### Task instructions
The records follow. Retype them without a single change.

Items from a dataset
───
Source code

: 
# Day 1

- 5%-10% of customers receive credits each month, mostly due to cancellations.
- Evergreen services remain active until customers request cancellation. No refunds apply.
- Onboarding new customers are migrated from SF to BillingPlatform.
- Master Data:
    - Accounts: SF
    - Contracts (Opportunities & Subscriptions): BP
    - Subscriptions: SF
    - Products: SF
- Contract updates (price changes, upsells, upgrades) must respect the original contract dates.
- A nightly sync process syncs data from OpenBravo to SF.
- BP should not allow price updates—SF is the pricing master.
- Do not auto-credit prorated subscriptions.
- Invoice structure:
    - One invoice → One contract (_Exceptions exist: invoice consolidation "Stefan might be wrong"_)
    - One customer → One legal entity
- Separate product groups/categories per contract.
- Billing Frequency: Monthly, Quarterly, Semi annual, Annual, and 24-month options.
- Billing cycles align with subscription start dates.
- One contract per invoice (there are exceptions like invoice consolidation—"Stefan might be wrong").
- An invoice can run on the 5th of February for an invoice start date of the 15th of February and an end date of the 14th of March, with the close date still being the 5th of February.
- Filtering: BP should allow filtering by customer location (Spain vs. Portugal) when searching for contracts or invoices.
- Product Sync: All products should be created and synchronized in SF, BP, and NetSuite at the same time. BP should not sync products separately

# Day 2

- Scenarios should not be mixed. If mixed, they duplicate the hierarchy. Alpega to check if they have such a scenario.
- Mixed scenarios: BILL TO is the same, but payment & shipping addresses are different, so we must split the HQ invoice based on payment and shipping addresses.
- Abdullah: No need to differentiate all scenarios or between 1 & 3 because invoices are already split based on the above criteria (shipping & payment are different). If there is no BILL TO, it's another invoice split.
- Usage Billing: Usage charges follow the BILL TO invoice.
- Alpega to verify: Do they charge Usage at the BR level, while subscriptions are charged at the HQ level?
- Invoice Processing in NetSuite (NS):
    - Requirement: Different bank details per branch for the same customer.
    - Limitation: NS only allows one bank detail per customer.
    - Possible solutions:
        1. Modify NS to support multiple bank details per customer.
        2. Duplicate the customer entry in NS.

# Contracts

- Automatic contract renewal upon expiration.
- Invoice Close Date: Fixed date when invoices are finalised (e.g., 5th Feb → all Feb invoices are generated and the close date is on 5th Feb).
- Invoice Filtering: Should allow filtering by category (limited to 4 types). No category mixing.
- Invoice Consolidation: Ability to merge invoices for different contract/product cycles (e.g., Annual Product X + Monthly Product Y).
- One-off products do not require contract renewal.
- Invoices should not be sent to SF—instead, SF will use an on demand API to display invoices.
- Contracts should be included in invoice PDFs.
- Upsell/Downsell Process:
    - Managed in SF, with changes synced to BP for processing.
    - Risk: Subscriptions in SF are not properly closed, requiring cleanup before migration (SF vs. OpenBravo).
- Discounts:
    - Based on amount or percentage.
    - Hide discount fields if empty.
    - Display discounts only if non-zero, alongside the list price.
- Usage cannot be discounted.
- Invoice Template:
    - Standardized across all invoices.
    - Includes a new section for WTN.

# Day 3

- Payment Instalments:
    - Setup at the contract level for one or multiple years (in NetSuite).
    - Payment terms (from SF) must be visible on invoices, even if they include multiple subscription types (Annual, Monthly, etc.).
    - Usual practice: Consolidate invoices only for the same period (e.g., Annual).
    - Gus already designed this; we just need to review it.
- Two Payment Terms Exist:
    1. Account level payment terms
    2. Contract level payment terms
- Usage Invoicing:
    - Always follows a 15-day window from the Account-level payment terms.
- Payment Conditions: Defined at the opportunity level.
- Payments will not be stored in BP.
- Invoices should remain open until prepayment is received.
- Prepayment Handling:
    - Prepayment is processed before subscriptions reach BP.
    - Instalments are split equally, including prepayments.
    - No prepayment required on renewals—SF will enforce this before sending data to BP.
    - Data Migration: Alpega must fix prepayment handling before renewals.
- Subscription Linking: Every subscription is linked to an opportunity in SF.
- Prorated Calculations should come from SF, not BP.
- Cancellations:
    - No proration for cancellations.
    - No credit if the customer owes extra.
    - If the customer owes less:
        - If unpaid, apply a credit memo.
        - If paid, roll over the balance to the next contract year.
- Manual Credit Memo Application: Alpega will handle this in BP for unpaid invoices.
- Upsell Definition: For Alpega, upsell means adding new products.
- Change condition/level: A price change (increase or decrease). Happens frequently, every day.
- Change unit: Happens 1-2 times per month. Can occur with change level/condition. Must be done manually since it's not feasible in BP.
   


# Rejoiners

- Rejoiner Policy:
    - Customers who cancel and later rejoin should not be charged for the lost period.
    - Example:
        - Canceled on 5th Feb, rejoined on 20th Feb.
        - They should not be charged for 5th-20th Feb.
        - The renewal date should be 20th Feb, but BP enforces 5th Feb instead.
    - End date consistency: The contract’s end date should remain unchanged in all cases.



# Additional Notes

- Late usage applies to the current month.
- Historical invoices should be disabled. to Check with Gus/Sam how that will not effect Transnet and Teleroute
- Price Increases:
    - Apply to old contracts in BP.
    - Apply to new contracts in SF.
───
### Response to the task
Source code

: 
# Day 1

- 5%-10% of customers receive credits each month, mostly due to cancellations.
- Evergreen services remain active until customers request cancellation. No refunds apply.
- Onboarding new customers are migrated from SF to BillingPlatform.
- Master Data:
    - Accounts: SF
    - Contracts (Opportunities & Subscriptions): BP
    - Subscriptions: SF
    - Products: SF
- Contract updates (price changes, upsells, upgrades) must respect the original contract dates.
- A nightly sync process syncs data from OpenBravo to SF.
- BP should not allow price updates—SF is the pricing master.
- Do not auto-credit prorated subscriptions.
- Invoice structure:
    - One invoice → One contract (_Exceptions exist: invoice consolidation "Stefan might be wrong"_)
    - One customer → One legal entity
- Separate product groups/categories per contract.
- Billing Frequency: Monthly, Quarterly, Semi annual, Annual, and 24-month options.
- Billing cycles align with subscription start dates.
- One contract per invoice (there are exceptions like invoice consolidation—"Stefan might be wrong").
- An invoice can run on the 5th of February for an invoice start date of the 15th of February and an end date of the 14th of March, with the close date still being the 5th of February.
- Filtering: BP should allow filtering by customer location (Spain vs. Portugal) when searching for contracts or invoices.
- Product Sync: All products should be created and synchronized in SF, BP, and NetSuite at the same time. BP should not sync products separately

# Day 2

- Scenarios should not be mixed. If mixed, they duplicate the hierarchy. Alpega to check if they have such a scenario.
- Mixed scenarios: BILL TO is the same, but payment & shipping addresses are different, so we must split the HQ invoice based on payment and shipping addresses.
- Abdullah: No need to differentiate all scenarios or between 1 & 3 because invoices are already split based on the above criteria (shipping & payment are different). If there is no BILL TO, it's another invoice split.
- Usage Billing: Usage charges follow the BILL TO invoice.
- Alpega to verify: Do they charge Usage at the BR level, while subscriptions are charged at the HQ level?
- Invoice Processing in NetSuite (NS):
    - Requirement: Different bank details per branch for the same customer.
    - Limitation: NS only allows one bank detail per customer.
    - Possible solutions:
        1. Modify NS to support multiple bank details per customer.
        2. Duplicate the customer entry in NS.

# Contracts

- Automatic contract renewal upon expiration.
- Invoice Close Date: Fixed date when invoices are finalised (e.g., 5th Feb → all Feb invoices are generated and the close date is on 5th Feb).
- Invoice Filtering: Should allow filtering by category (limited to 4 types). No category mixing.
- Invoice Consolidation: Ability to merge invoices for different contract/product cycles (e.g., Annual Product X + Monthly Product Y).
- One-off products do not require contract renewal.
- Invoices should not be sent to SF—instead, SF will use an on demand API to display invoices.
- Contracts should be included in invoice PDFs.
- Upsell/Downsell Process:
    - Managed in SF, with changes synced to BP for processing.
    - Risk: Subscriptions in SF are not properly closed, requiring cleanup before migration (SF vs. OpenBravo).
- Discounts:
    - Based on amount or percentage.
    - Hide discount fields if empty.
    - Display discounts only if non-zero, alongside the list price.
- Usage cannot be discounted.
- Invoice Template:
    - Standardized across all invoices.
    - Includes a new section for WTN.

# Day 3

- Payment Instalments:
    - Setup at the contract level for one or multiple years (in NetSuite).
    - Payment terms (from SF) must be visible on invoices, even if they include multiple subscription types (Annual, Monthly, etc.).
    - Usual practice: Consolidate invoices only for the same period (e.g., Annual).
    - Gus already designed this; we just need to review it.
- Two Payment Terms Exist:
    1. Account level payment terms
    2. Contract level payment terms
- Usage Invoicing:
    - Always follows a 15-day window from the Account-level payment terms.
- Payment Conditions: Defined at the opportunity level.
- Payments will not be stored in BP.
- Invoices should remain open until prepayment is received.
- Prepayment Handling:
    - Prepayment is processed before subscriptions reach BP.
    - Instalments are split equally, including prepayments.
    - No prepayment required on renewals—SF will enforce this before sending data to BP.
    - Data Migration: Alpega must fix prepayment handling before renewals.
- Subscription Linking: Every subscription is linked to an opportunity in SF.
- Prorated Calculations should come from SF, not BP.
- Cancellations:
    - No proration for cancellations.
    - No credit if the customer owes extra.
    - If the customer owes less:
        - If unpaid, apply a credit memo.
        - If paid, roll over the balance to the next contract year.
- Manual Credit Memo Application: Alpega will handle this in BP for unpaid invoices.
- Upsell Definition: For Alpega, upsell means adding new products.
- Change condition/level: A price change (increase or decrease). Happens frequently, every day.
- Change unit: Happens 1-2 times per month. Can occur with change level/condition. Must be done manually since it's not feasible in BP.
   


# Rejoiners

- Rejoiner Policy:
    - Customers who cancel and later rejoin should not be charged for the lost period.
    - Example:
        - Canceled on 5th Feb, rejoined on 20th Feb.
        - They should not be charged for 5th-20th Feb.
        - The renewal date should be 20th Feb, but BP enforces 5th Feb instead.
    - End date consistency: The contract’s end date should remain unchanged in all cases.



# Additional Notes

- Late usage applies to the current month.
- Historical invoices should be disabled. to Check with Gus/Sam how that will not effect Transnet and Teleroute
- Price Increases:
    - Apply to old contracts in BP.
    - Apply to new contracts in SF.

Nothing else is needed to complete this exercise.